----- DATA SUPPLIED -----

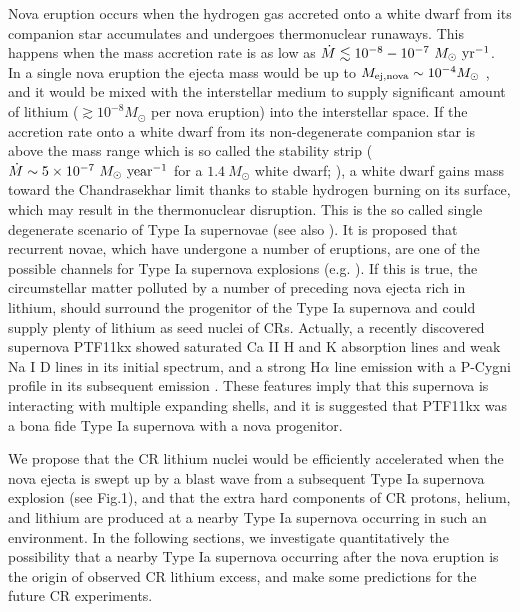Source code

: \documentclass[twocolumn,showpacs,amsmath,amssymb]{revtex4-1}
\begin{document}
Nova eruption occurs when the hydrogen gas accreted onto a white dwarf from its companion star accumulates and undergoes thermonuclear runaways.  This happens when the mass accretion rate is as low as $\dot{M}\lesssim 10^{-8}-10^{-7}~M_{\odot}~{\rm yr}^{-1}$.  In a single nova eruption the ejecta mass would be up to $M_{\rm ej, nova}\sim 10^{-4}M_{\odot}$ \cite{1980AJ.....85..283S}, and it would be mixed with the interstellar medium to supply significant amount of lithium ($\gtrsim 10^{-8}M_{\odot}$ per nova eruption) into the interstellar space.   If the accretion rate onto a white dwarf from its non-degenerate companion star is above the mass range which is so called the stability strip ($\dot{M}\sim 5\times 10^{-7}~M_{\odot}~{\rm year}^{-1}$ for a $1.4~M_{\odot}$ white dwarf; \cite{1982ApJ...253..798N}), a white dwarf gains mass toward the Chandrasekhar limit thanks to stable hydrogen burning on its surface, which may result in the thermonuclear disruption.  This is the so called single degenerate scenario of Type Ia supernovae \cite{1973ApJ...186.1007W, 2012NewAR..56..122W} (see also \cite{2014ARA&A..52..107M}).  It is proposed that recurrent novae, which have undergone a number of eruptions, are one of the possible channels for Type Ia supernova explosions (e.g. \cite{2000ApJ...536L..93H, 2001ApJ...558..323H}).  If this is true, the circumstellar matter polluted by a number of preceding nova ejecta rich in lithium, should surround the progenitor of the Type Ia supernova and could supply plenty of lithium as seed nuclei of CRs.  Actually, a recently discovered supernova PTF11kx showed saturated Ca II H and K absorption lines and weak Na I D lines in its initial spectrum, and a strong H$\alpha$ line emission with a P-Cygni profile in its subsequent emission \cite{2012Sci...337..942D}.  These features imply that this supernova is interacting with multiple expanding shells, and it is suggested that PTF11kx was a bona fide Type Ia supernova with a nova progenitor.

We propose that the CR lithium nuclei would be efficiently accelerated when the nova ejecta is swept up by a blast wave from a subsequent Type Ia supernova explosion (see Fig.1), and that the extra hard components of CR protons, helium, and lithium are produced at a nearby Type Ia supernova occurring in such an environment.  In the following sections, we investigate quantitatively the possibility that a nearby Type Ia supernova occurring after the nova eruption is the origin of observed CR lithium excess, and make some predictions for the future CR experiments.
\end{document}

-----
----- DATA SUPPLIED -----

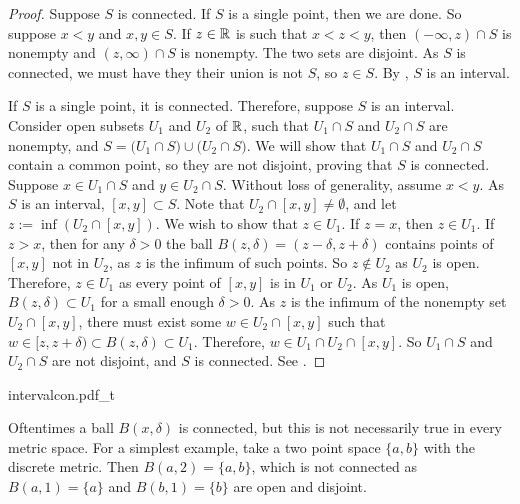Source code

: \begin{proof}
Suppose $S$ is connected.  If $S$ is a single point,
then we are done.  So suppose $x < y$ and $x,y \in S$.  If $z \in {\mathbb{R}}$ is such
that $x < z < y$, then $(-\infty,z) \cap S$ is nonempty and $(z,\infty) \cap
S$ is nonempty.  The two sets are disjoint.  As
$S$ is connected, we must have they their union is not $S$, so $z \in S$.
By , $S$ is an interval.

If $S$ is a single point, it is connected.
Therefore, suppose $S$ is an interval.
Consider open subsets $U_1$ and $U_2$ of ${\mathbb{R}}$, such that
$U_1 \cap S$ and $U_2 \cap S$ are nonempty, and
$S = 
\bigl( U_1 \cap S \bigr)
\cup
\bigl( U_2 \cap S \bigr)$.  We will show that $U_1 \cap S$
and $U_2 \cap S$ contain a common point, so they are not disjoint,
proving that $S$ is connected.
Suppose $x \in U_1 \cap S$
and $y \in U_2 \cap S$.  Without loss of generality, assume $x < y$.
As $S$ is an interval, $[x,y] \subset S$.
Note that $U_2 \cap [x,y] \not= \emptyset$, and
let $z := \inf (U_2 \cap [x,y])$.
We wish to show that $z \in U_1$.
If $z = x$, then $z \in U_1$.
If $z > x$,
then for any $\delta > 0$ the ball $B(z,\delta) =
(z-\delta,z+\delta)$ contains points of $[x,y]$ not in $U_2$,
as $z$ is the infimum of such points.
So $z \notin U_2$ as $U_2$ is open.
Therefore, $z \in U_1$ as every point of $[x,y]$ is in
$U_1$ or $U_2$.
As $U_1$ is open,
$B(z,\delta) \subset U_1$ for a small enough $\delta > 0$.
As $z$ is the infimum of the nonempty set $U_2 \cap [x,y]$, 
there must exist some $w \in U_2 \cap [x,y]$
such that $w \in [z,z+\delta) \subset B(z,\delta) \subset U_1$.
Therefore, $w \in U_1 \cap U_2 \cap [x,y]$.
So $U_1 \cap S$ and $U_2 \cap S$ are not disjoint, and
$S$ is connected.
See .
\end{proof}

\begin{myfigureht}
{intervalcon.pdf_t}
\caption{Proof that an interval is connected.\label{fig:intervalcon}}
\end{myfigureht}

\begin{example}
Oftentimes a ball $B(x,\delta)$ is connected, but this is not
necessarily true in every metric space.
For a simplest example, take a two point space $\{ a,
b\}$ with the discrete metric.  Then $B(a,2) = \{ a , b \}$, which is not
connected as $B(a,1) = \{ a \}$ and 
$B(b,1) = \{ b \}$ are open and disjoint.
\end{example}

-----

PROBLEM TO WORK ON: Could you restate word for word the lines above from the one containing "so $z \in S$." through the one containing "then for any", both included, and nothing else?

RESULT OF THE TASK:
$S$ is connected, we must have they their union is not $S$, so $z \in S$.
By , $S$ is an interval.

If $S$ is a single point, it is connected.
Therefore, suppose $S$ is an interval.
Consider open subsets $U_1$ and $U_2$ of ${\mathbb{R}}$, such that
$U_1 \cap S$ and $U_2 \cap S$ are nonempty, and
$S = 
\bigl( U_1 \cap S \bigr)
\cup
\bigl( U_2 \cap S \bigr)$.  We will show that $U_1 \cap S$
and $U_2 \cap S$ contain a common point, so they are not disjoint,
proving that $S$ is connected.
Suppose $x \in U_1 \cap S$
and $y \in U_2 \cap S$.  Without loss of generality, assume $x < y$.
As $S$ is an interval, $[x,y] \subset S$.
Note that $U_2 \cap [x,y] \not= \emptyset$, and
let $z := \inf (U_2 \cap [x,y])$.
We wish to show that $z \in U_1$.
If $z = x$, then $z \in U_1$.
If $z > x$,
then for any $\delta > 0$ the ball $B(z,\delta) =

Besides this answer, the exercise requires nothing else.